Activity → Among the entries below, count the lines containing the string "keys". Only the count is needed.

Dataset items
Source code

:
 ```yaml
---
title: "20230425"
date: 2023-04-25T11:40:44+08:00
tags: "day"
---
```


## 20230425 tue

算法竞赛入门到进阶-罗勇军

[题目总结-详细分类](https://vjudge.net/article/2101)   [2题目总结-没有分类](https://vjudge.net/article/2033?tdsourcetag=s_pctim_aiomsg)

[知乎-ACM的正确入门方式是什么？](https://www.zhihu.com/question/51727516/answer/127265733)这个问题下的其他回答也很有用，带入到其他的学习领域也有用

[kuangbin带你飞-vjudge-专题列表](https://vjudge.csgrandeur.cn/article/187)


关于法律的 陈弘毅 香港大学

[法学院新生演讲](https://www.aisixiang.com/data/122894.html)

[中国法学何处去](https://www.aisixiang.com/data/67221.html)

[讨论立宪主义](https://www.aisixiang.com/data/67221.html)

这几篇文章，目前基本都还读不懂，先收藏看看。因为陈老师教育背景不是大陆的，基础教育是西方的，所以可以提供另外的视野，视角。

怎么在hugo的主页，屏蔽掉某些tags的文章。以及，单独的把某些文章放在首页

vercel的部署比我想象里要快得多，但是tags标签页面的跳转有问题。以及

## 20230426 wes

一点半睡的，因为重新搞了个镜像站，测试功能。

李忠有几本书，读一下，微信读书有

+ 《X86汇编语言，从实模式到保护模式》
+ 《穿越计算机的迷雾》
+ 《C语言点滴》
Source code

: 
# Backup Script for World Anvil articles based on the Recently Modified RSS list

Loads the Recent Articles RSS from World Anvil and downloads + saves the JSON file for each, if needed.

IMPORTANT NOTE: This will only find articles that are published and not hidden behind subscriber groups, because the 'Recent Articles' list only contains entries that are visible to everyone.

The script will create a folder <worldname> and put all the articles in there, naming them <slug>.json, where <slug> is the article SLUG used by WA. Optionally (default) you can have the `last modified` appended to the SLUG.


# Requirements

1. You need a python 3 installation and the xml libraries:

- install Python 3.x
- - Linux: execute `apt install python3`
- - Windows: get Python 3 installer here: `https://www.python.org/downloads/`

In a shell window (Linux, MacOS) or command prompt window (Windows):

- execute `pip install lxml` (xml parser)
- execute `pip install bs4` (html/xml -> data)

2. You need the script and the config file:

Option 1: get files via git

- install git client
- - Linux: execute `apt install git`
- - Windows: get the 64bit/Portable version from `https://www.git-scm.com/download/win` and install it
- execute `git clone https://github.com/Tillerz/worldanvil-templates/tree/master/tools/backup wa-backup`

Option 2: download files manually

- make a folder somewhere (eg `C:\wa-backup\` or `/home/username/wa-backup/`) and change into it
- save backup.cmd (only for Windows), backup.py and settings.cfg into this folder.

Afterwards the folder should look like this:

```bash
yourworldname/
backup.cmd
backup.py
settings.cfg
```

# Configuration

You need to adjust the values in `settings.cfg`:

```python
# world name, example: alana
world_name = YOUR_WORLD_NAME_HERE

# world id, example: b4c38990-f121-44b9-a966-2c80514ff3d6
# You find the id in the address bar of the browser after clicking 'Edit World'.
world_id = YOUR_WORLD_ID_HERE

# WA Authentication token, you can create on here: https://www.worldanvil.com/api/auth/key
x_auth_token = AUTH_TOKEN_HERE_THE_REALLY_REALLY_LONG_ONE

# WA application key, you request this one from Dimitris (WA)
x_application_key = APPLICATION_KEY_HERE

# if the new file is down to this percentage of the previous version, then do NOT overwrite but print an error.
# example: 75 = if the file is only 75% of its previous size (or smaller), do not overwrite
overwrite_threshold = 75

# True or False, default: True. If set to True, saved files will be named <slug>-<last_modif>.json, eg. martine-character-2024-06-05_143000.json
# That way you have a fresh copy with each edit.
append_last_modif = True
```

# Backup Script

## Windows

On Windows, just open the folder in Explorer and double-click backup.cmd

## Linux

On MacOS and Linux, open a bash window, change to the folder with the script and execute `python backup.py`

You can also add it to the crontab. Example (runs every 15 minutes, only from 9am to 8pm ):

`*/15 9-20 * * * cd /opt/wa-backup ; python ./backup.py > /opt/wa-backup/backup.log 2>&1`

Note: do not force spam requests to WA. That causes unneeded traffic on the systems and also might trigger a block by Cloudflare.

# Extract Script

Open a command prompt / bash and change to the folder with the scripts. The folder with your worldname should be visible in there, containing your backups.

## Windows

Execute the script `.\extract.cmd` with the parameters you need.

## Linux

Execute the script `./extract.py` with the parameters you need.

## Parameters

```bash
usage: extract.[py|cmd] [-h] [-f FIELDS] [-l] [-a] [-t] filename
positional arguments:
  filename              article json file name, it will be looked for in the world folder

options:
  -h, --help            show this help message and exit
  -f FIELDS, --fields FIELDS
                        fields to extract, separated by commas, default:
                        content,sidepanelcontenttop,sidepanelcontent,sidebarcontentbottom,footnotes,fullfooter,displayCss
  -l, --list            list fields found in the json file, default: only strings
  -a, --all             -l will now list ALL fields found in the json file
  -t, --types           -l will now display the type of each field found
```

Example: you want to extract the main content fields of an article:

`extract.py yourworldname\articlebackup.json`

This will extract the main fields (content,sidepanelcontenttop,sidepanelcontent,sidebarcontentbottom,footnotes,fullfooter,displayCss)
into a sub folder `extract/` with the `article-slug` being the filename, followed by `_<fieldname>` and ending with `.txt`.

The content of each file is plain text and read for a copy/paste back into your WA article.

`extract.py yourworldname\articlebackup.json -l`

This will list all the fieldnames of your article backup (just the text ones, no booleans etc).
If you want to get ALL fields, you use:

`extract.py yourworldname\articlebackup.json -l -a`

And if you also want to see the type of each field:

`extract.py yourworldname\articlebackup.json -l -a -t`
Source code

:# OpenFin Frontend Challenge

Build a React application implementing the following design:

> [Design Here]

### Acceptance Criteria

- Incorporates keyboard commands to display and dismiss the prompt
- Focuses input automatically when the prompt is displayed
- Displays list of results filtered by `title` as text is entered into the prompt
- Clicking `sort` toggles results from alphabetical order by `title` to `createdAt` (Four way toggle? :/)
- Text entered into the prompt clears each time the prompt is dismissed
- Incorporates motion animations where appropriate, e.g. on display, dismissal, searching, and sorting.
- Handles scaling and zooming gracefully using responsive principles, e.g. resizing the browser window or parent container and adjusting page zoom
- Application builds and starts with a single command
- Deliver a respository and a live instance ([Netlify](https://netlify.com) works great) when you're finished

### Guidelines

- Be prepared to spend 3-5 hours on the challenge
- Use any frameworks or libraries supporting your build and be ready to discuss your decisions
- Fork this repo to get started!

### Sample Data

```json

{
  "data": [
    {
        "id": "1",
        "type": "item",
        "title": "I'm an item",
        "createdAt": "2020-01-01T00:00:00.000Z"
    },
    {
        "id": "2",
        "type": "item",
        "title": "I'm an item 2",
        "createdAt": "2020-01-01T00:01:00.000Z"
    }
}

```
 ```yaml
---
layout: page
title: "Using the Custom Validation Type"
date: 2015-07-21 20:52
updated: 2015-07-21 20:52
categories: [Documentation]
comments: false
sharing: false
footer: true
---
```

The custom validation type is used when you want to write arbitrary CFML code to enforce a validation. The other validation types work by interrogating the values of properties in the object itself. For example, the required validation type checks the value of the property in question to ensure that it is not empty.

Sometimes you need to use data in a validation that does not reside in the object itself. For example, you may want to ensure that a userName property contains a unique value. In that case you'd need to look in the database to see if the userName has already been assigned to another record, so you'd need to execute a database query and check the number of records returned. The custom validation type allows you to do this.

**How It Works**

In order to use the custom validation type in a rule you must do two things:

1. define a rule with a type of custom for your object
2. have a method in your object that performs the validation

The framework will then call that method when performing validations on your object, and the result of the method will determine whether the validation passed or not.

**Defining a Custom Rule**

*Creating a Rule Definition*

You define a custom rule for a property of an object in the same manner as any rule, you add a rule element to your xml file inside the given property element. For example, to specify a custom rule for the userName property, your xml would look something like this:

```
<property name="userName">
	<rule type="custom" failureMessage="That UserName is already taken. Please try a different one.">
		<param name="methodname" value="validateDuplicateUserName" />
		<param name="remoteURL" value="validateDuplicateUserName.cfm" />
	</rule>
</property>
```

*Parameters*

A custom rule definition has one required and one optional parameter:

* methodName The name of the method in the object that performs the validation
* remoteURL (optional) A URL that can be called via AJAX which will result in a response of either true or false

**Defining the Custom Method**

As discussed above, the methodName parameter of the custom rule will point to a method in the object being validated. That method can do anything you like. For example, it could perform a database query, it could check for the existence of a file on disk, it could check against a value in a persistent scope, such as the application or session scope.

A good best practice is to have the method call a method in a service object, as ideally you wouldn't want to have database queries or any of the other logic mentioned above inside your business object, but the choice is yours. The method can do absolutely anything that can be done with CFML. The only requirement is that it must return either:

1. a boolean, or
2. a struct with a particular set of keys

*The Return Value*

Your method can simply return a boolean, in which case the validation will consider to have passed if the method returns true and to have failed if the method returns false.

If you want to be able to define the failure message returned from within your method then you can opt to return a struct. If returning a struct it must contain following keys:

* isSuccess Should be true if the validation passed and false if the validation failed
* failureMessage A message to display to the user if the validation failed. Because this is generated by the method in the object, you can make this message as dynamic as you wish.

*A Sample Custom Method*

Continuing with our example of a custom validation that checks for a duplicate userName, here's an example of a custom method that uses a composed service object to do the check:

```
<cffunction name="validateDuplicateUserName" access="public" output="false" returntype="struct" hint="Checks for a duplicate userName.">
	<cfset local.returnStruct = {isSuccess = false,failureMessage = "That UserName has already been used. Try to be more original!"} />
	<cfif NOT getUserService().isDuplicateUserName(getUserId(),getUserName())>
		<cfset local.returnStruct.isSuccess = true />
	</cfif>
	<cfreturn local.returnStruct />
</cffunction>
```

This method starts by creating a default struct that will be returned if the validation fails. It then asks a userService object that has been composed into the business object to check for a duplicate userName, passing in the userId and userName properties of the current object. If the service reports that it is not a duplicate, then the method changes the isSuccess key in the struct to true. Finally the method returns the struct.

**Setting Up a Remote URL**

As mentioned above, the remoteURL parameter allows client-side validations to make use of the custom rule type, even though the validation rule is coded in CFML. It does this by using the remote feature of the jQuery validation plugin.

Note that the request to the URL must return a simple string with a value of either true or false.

Written response → 2